*Action item:*
Should a line in the entries below contain "credentials", return that line.

*Stored data:*
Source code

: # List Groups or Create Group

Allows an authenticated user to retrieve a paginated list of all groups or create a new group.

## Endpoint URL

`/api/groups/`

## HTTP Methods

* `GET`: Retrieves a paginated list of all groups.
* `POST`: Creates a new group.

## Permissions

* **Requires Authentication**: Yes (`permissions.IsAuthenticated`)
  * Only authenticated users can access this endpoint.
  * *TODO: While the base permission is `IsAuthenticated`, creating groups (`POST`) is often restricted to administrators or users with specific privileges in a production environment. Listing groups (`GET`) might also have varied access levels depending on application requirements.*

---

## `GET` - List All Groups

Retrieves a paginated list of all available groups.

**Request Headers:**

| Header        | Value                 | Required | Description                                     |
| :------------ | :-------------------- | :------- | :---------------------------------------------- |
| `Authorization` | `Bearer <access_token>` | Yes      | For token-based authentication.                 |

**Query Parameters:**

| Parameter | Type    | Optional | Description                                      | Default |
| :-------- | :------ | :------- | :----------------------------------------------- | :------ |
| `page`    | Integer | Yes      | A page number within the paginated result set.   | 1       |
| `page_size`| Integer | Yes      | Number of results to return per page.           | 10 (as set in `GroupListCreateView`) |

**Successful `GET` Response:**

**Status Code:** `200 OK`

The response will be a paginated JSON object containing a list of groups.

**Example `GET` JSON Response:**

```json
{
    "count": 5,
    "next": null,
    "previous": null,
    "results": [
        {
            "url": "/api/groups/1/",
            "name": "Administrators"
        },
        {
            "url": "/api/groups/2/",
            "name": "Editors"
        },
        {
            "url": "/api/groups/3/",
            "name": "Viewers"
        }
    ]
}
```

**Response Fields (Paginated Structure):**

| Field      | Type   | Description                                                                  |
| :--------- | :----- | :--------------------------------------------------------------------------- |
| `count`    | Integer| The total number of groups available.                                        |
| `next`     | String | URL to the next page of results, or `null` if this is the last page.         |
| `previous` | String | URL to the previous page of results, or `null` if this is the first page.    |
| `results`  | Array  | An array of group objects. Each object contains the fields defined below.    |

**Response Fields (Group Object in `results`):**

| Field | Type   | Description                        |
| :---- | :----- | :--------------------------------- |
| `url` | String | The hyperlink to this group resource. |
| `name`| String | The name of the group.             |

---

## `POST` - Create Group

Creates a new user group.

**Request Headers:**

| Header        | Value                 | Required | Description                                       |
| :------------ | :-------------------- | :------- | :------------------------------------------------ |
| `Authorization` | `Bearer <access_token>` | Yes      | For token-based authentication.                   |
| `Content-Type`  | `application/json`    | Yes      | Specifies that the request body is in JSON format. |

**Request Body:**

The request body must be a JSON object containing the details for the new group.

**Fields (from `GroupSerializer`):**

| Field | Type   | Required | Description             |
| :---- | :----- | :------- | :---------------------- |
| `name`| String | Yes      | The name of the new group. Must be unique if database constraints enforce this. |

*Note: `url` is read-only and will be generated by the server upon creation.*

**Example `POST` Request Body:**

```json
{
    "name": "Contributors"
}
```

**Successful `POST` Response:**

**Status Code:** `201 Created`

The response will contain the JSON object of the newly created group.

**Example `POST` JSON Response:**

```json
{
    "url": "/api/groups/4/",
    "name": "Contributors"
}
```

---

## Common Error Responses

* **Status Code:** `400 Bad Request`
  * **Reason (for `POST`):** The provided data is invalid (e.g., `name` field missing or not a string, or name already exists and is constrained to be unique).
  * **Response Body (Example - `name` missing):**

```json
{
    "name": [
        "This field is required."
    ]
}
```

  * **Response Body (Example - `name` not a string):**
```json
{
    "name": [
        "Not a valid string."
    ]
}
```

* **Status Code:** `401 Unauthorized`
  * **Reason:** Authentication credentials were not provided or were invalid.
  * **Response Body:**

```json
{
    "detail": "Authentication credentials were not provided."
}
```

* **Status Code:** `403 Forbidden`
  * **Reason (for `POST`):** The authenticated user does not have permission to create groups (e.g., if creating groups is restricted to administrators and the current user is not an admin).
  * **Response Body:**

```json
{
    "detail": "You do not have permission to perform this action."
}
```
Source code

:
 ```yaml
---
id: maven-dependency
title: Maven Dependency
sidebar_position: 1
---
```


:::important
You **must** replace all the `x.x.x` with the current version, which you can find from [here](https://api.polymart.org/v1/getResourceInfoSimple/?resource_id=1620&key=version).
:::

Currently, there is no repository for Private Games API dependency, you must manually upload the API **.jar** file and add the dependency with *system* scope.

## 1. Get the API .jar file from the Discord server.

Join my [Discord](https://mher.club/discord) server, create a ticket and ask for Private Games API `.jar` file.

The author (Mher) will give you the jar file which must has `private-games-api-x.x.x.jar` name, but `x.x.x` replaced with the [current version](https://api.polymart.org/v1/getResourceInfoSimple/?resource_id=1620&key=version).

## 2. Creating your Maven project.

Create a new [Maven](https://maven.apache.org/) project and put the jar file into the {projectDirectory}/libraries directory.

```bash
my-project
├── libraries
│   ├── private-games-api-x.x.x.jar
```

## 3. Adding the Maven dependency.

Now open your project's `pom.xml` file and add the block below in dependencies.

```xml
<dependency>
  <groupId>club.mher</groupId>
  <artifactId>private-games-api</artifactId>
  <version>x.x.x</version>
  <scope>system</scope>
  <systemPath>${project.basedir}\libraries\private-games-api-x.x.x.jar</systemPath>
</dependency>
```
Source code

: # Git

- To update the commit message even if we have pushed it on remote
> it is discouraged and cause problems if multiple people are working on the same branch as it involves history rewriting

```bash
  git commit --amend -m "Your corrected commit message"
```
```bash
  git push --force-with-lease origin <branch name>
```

*Task output:*
  * **Reason:** Authentication credentials were not provided or were invalid.
    "detail": "Authentication credentials were not provided."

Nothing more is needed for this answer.